Limit the process of decomposition by physically insulating the available fuel sources from the material source with a fire-resisting “char” layer.
Dilute the flammable gases and oxygen concentrations in the flame formation zone by emitting water, nitrogen or other inert gases.

Q: What types of products use flame retardants?
A: While an ever-evolving list of new products—from hair dryers and small appliances to laptops and flat-screen televisions—is incorporated into our homes, offices and commercial environments, we seldom think about how the products are made. Flame retardants provide consumers with a critical layer of fire protection and are vital to reducing the risks associated with fire.

Today, flame retardants are used predominantly in four major areas:

Electronics and Electrical Devices

Television and other electronic device casings
Computers and laptops, including monitors, keyboards and portable digital devices
Telephones and cell phones
Refrigerators
Washers and dryers
Vacuum cleaners
Electronic circuit boards
Electrical and optical wires and cables
Small household appliances
Battery chargers

Building and Construction Materials

Electrical wires and cables, including those behind walls
Insulation materials (e.g., polystyrene and polyurethane insulation foams)
Paints and coatings which are applied to a variety of building materials, including steel structures, metal sheets, wood, plaster and concrete
Structural and decorative wood products
Roofing components
Composite panels
Decorative fixtures
Furnishings
Natural and synthetic filling materials and textile fibers
Foam upholstery
Foam mattresses
Curtains and fabric blinds
Carpets
Transportation (Airplanes, Trains, Automobiles)
Overhead compartments
Seat covers and fillings
Seats, headrests and armrests
Roof liners
Textile carpets
Curtains
Sidewall and ceiling panels
Internal structures, including dashboards and instrument panels
Insulation panels
Electrical and electronic cable coverings
Electrical and electronic equipment
Battery cases and trays
Car bumpers
Stereo components
GPS and other computer systems

Q: Why are flame retardants important to use?
A: Experts recognize the use of flame retardants is essential to stopping or slowing the spread of fire. Flame retardants are used to prevent ignition by increasing the threshold required to start a fire; reduce the spread of fire; and delay flashover, the “fireball” that can quickly occur when the combined heat and the release of flammable gases cause automatic combustion. Delaying flashover reduces the rate and intensity of burning and increases the amount of time people have to escape.

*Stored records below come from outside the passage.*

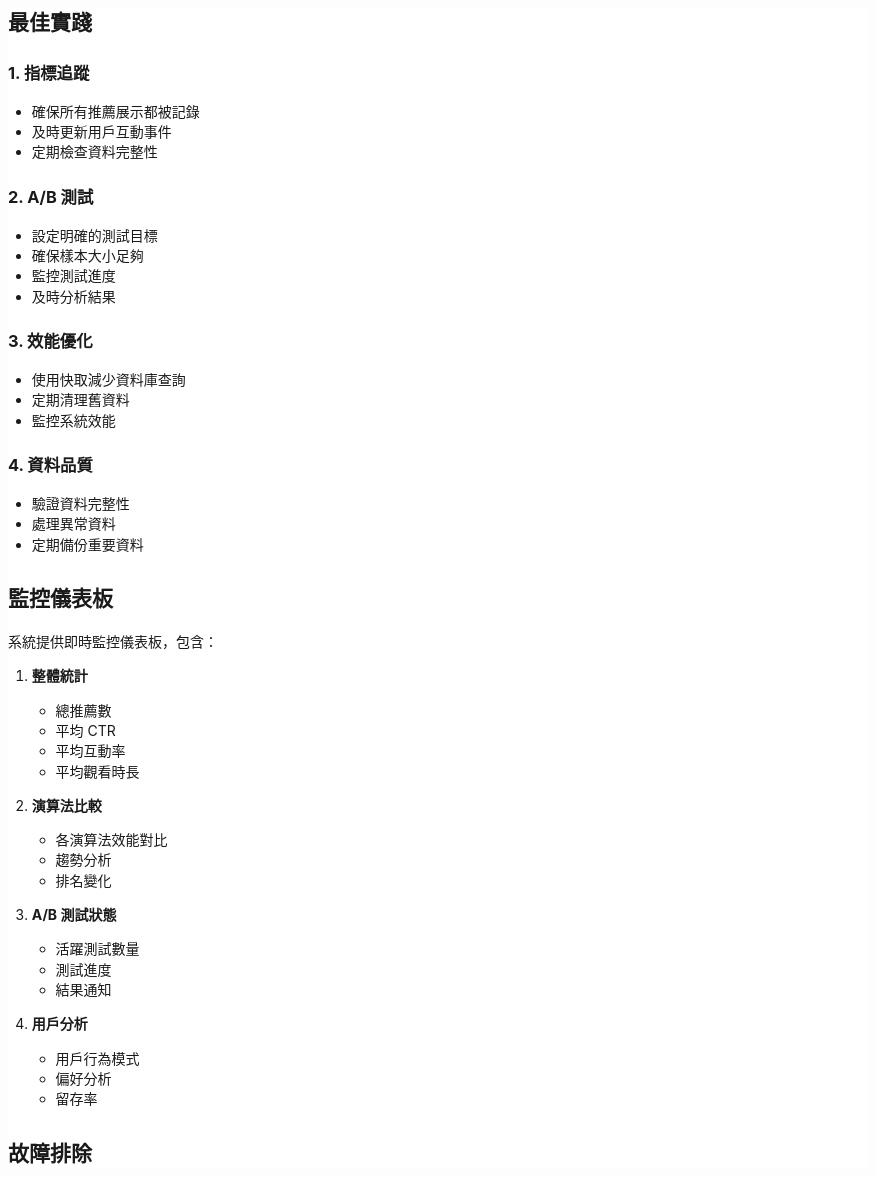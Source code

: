 ## 最佳實踐

### 1. 指標追蹤

- 確保所有推薦展示都被記錄
- 及時更新用戶互動事件
- 定期檢查資料完整性

### 2. A/B 測試

- 設定明確的測試目標
- 確保樣本大小足夠
- 監控測試進度
- 及時分析結果

### 3. 效能優化

- 使用快取減少資料庫查詢
- 定期清理舊資料
- 監控系統效能

### 4. 資料品質

- 驗證資料完整性
- 處理異常資料
- 定期備份重要資料

## 監控儀表板

系統提供即時監控儀表板，包含：

1. **整體統計**
   - 總推薦數
   - 平均 CTR
   - 平均互動率
   - 平均觀看時長

2. **演算法比較**
   - 各演算法效能對比
   - 趨勢分析
   - 排名變化

3. **A/B 測試狀態**
   - 活躍測試數量
   - 測試進度
   - 結果通知

4. **用戶分析**
   - 用戶行為模式
   - 偏好分析
   - 留存率

## 故障排除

The use of flame retardants is especially important today because modern homes, with the increase in electronic products alone, present a greater risk of fire dangers. In addition, flame retardant use is a component in protecting the public, particularly more vulnerable populations, including the elderly, children in schools and those in hospitals. According to theNational Fire Protection Association, in 2009, 1,348,500 fires were reported in the United States, causing 3,010 civilian deaths, 17,050 civilian injuries and $12.5 billion in property damage. Flame retardants are the hidden protection against the potentially devastating impact of fire in so many products that we take for granted. Their benefits are often noticed only when they are not present.

Q: Are all flame retardants the same?
A: Flame retardants are not all the same, and they are not interchangeable when it comes to the fire safety of materials and products. A variety of flame retardants is necessary because the elements in flame retardants react differently with fire. In addition, materials that need to be made fire-resistant are very different in their physical nature and chemical composition, and they behave differently during combustion. As a result, chemical manufacturers have developed different flame-retardant chemistries to suit different products to render them fire-resistant and allow them to retain their intended functionality and performance standards. Further innovation by the chemical manufacturing industry will be required to keep pace with advancements in technology, and, with it, a steady increase in new products.